Note the use of the emotive 'hauled' to suggest something heavy handed and unnecessary. The first line also makes it clear whose side the Mail is on:
A Christian couple have been charged with a criminal offence after taking part in what they regarded as a reasonable discussion about religion with guests at their hotel.
The view of the Muslim guest is not given, and the Mail admits the facts are 'disputed'.
It goes further in the editorial, saying:
It is hard to comment on the detail of the case...since both prosecution and defence seem reluctant to speak about it.
But if it is so hard to comment and the facts are disputed, how does the Mail feel able to write a very a slanted article and biased editorial on the case?
The other story is - and stop me if you have heard it before - a Christian woman banned from wearing a necklace by workplace rules. The Mail (and indeed the Telegraph, twice, and the Times) have sniffed a Christian-being-persecuted-for-health-and-safety-and-political-correctness reasons and gone to town.
But here's how the Mail headline reads:
Christian nurse removed from frontline duty for wearing cross necklace
If it read 'Nurse removed from frontline duty for wearing necklace' would anyone be interested? No. But that is the story.
Royal Devon and Exeter NHS Trust Hospital have said all necklaces are banned:
our uniform and dress code policy does not allow our staff to wear necklaces, with or without anything attached to it...If a member of staff asked if they could wear a crucifix pinned on their uniform lapel this would not comply with the same policy for the same reasons but it would be acceptable to wear it if pinned inside their uniform lapel or pocket.
So nurse Shirley Chaplin can still wear her cross if she wants. They make that quite clear. There is no attempt to stop her wearing a symbol of her faith. Just not on a necklace.
But she throws out a few Mail-arousing quotes about 'discriminating against Christians' and a 'blatant piece of political correctness' and they rise to the bait exactly as expected.
But the Hospital have their rules, asked her to remove the necklace and have taken off frontline duty until she complies. In other circumstances you could see the Mail saying 'why can't she just abide by the rules?'
But because she's a Christian (middle aged, white, two children, married, from Devon) they see it as a sign of something bigger.
Back in the Telegraph, 'journalist and social commentator' Ed West misinterprets the story for his own agenda. He doesn't see a Muslim plot but an atheist one. But he engages in a very convenient bit of misunderstanding.
The Trust says about religious symbols:
Exceptions are made for requirements of faith, but a crucifix is not considered to fall under this category, they added.
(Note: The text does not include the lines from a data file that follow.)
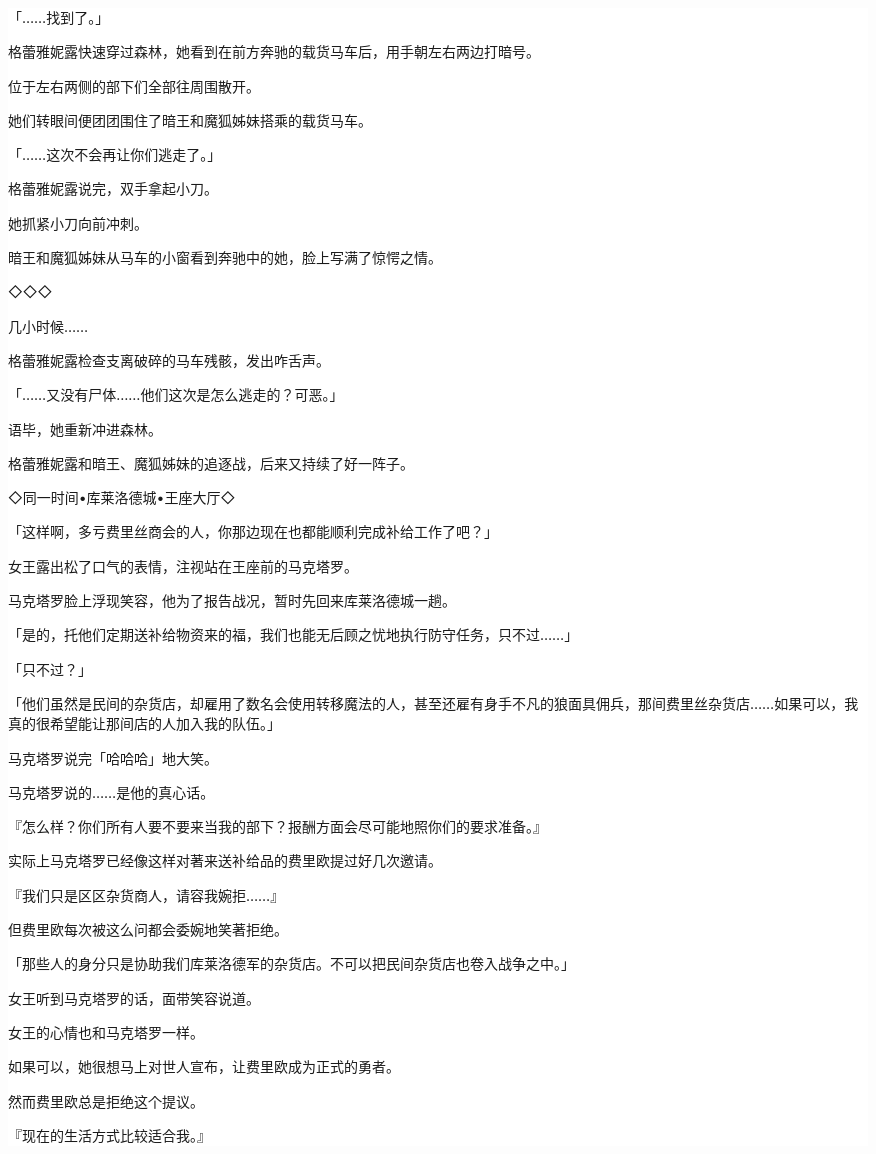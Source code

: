 「……找到了。」

格蕾雅妮露快速穿过森林，她看到在前方奔驰的载货马车后，用手朝左右两边打暗号。

位于左右两侧的部下们全部往周围散开。

她们转眼间便团团围住了暗王和魔狐姊妹搭乘的载货马车。

「……这次不会再让你们逃走了。」

格蕾雅妮露说完，双手拿起小刀。

她抓紧小刀向前冲刺。

暗王和魔狐姊妹从马车的小窗看到奔驰中的她，脸上写满了惊愕之情。

◇◇◇

几小时候……

格蕾雅妮露检查支离破碎的马车残骸，发出咋舌声。

「……又没有尸体……他们这次是怎么逃走的？可恶。」

语毕，她重新冲进森林。

格蕾雅妮露和暗王、魔狐姊妹的追逐战，后来又持续了好一阵子。

◇同一时间•库莱洛德城•王座大厅◇

「这样啊，多亏费里丝商会的人，你那边现在也都能顺利完成补给工作了吧？」

女王露出松了口气的表情，注视站在王座前的马克塔罗。

马克塔罗脸上浮现笑容，他为了报告战况，暂时先回来库莱洛德城一趟。

「是的，托他们定期送补给物资来的福，我们也能无后顾之忧地执行防守任务，只不过……」

「只不过？」

「他们虽然是民间的杂货店，却雇用了数名会使用转移魔法的人，甚至还雇有身手不凡的狼面具佣兵，那间费里丝杂货店……如果可以，我真的很希望能让那间店的人加入我的队伍。」

马克塔罗说完「哈哈哈」地大笑。

马克塔罗说的……是他的真心话。

『怎么样？你们所有人要不要来当我的部下？报酬方面会尽可能地照你们的要求准备。』

实际上马克塔罗已经像这样对著来送补给品的费里欧提过好几次邀请。

『我们只是区区杂货商人，请容我婉拒……』

但费里欧每次被这么问都会委婉地笑著拒绝。

「那些人的身分只是协助我们库莱洛德军的杂货店。不可以把民间杂货店也卷入战争之中。」

女王听到马克塔罗的话，面带笑容说道。

女王的心情也和马克塔罗一样。

如果可以，她很想马上对世人宣布，让费里欧成为正式的勇者。

然而费里欧总是拒绝这个提议。

『现在的生活方式比较适合我。』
West misleadingly retorts:
How can a crucifix, the most recognisable religious symbol and, dare I say it, brand logo of all time, not be recognised as a religious symbol?
Err, well who said it wasn't? Certainly not the Hospital Trust. The point they made was not whether a crucifix is a 'symbol' of faith but whether wearing one is a 'requirement of faith'. And they say it isn't.
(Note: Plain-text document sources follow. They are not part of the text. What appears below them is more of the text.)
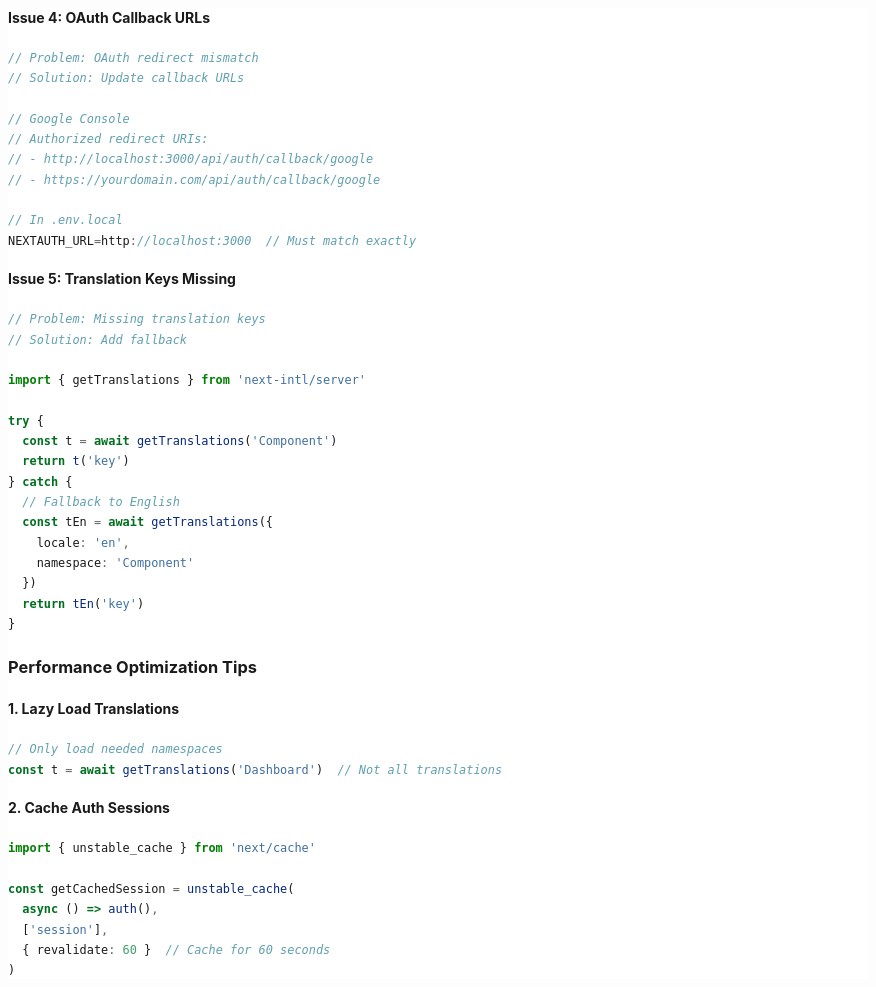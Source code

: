 #### Issue 4: OAuth Callback URLs
```typescript
// Problem: OAuth redirect mismatch
// Solution: Update callback URLs

// Google Console
// Authorized redirect URIs:
// - http://localhost:3000/api/auth/callback/google
// - https://yourdomain.com/api/auth/callback/google

// In .env.local
NEXTAUTH_URL=http://localhost:3000  // Must match exactly
```

#### Issue 5: Translation Keys Missing
```typescript
// Problem: Missing translation keys
// Solution: Add fallback

import { getTranslations } from 'next-intl/server'

try {
  const t = await getTranslations('Component')
  return t('key')
} catch {
  // Fallback to English
  const tEn = await getTranslations({
    locale: 'en',
    namespace: 'Component'
  })
  return tEn('key')
}
```

### Performance Optimization Tips

#### 1. Lazy Load Translations
```typescript
// Only load needed namespaces
const t = await getTranslations('Dashboard')  // Not all translations
```

#### 2. Cache Auth Sessions
```typescript
import { unstable_cache } from 'next/cache'

const getCachedSession = unstable_cache(
  async () => auth(),
  ['session'],
  { revalidate: 60 }  // Cache for 60 seconds
)
```
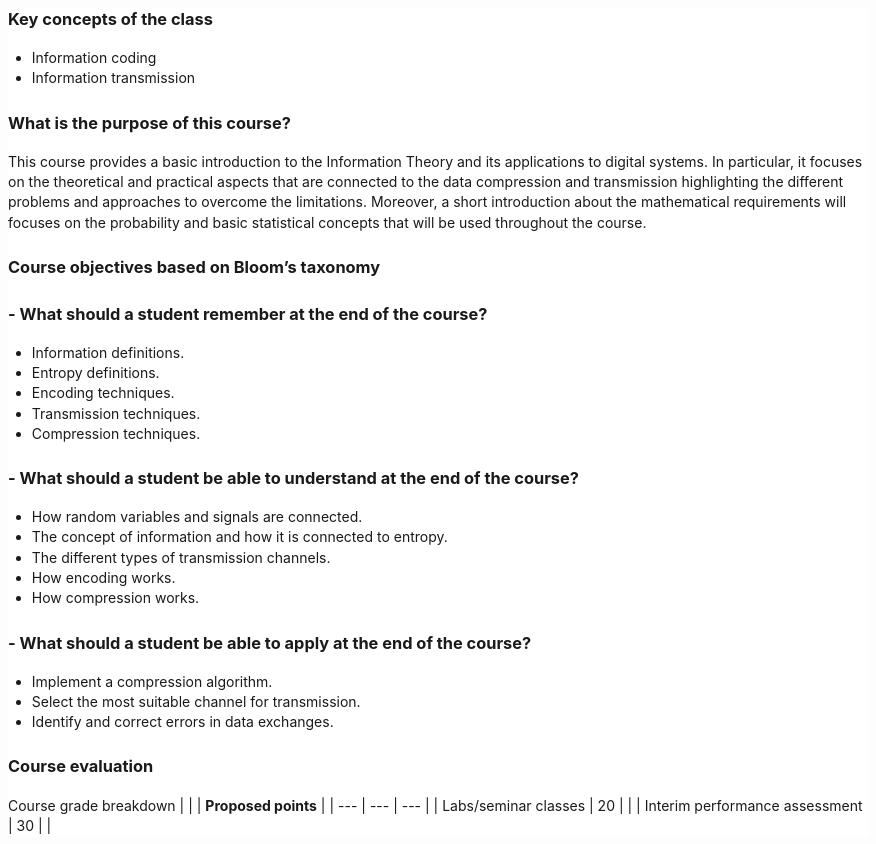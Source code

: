 
### Key concepts of the class


* Information coding
* Information transmission


### What is the purpose of this course?


This course provides a basic introduction to the Information Theory and its applications to digital systems. In particular, it focuses on the theoretical and practical aspects that are connected to the data compression and transmission highlighting the different problems and approaches to overcome the limitations. Moreover, a short introduction about the mathematical requirements will focuses on the probability and basic statistical concepts that will be used throughout the course.



### Course objectives based on Bloom’s taxonomy


### - What should a student remember at the end of the course?


* Information definitions.
* Entropy definitions.
* Encoding techniques.
* Transmission techniques.
* Compression techniques.


### - What should a student be able to understand at the end of the course?


* How random variables and signals are connected.
* The concept of information and how it is connected to entropy.
* The different types of transmission channels.
* How encoding works.
* How compression works.


### - What should a student be able to apply at the end of the course?


* Implement a compression algorithm.
* Select the most suitable channel for transmission.
* Identify and correct errors in data exchanges.


### Course evaluation




Course grade breakdown
|  |  | **Proposed points** |
| --- | --- | --- |
| Labs/seminar classes
 | 20
 |  |
| Interim performance assessment
 | 30
 |  |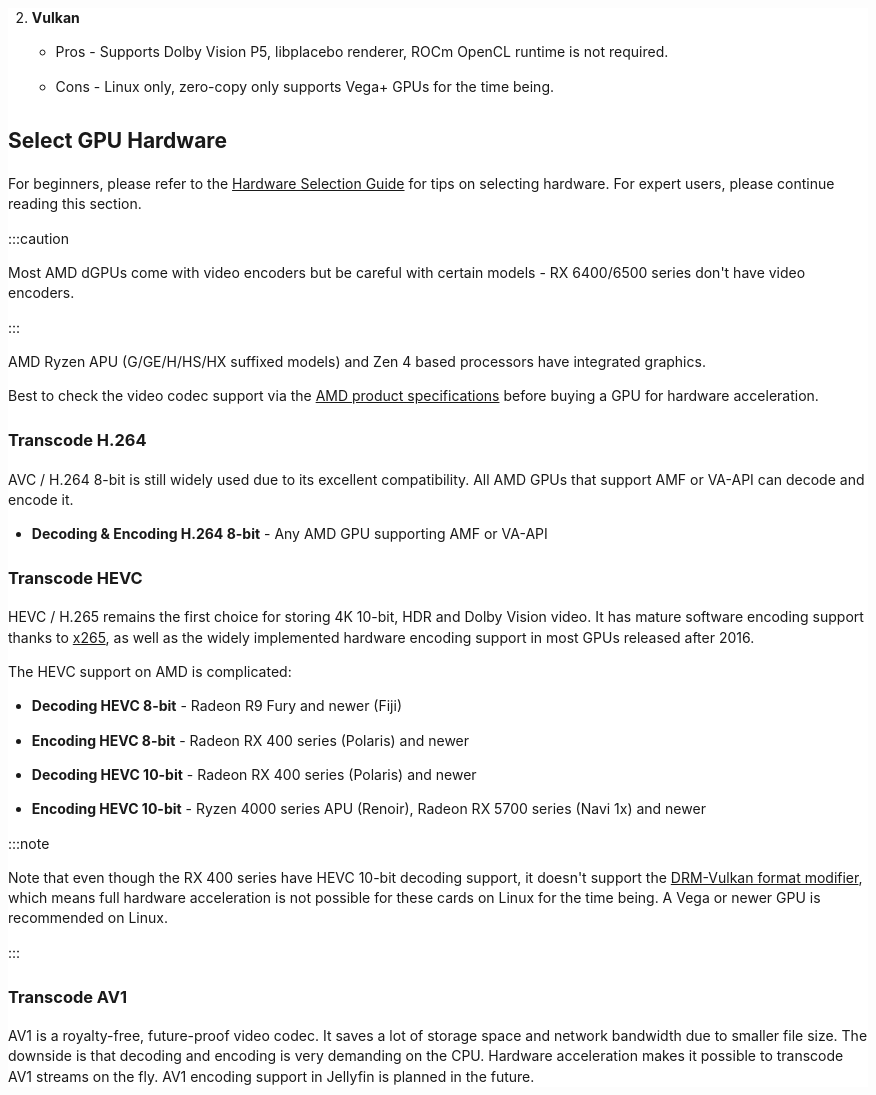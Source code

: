 2. **Vulkan**

   - Pros - Supports Dolby Vision P5, libplacebo renderer, ROCm OpenCL runtime is not required.

   - Cons - Linux only, zero-copy only supports Vega+ GPUs for the time being.

## Select GPU Hardware

For beginners, please refer to the [Hardware Selection Guide](/docs/general/administration/hardware-selection) for tips on selecting hardware. For expert users, please continue reading this section.

:::caution

Most AMD dGPUs come with video encoders but be careful with certain models -  RX 6400/6500 series don't have video encoders.

:::

AMD Ryzen APU (G/GE/H/HS/HX suffixed models) and Zen 4 based processors have integrated graphics.

Best to check the video codec support via the [AMD product specifications](https://www.amd.com/en/products/specifications) before buying a GPU for hardware acceleration.

### Transcode H.264

AVC / H.264 8-bit is still widely used due to its excellent compatibility. All AMD GPUs that support AMF or VA-API can decode and encode it.

- **Decoding & Encoding H.264 8-bit** - Any AMD GPU supporting AMF or VA-API

### Transcode HEVC

HEVC / H.265 remains the first choice for storing 4K 10-bit, HDR and Dolby Vision video. It has mature software encoding support thanks to [x265](https://x265.readthedocs.io/en/master/), as well as the widely implemented hardware encoding support in most GPUs released after 2016.

The HEVC support on AMD is complicated:

- **Decoding HEVC 8-bit** - Radeon R9 Fury and newer (Fiji)

- **Encoding HEVC 8-bit** - Radeon RX 400 series (Polaris) and newer

- **Decoding HEVC 10-bit** - Radeon RX 400 series (Polaris) and newer

- **Encoding HEVC 10-bit** - Ryzen 4000 series APU (Renoir), Radeon RX 5700 series (Navi 1x) and newer

:::note

Note that even though the RX 400 series have HEVC 10-bit decoding support, it doesn't support the [DRM-Vulkan format modifier](https://gitlab.freedesktop.org/mesa/mesa/-/issues/5882), which means full hardware acceleration is not possible for these cards on Linux for the time being. A Vega or newer GPU is recommended on Linux.

:::

### Transcode AV1

AV1 is a royalty-free, future-proof video codec. It saves a lot of storage space and network bandwidth due to smaller file size. The downside is that decoding and encoding is very demanding on the CPU. Hardware acceleration makes it possible to transcode AV1 streams on the fly. AV1 encoding support in Jellyfin is planned in the future.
Incidentally, West is features editor of the Catholic Herald and likes the new book by Christopher Caldwell (discussed here). He refers to Caldwell as:
a mild-mannered Financial Times journalist
instead of calling him:
a journalist and senior editor at The Weekly Standard
The Weekly Standard being a right-wing rag edited and founded by Sarah Palin's biggest supporter, Bill Kristol.
In the wake of Patrick Swayze's death, West also wrote about Red Dawn as
one of the best action movies of all time.
Rather than a ludicrous right-wing wank-fant. And he can't have seen many action movies either.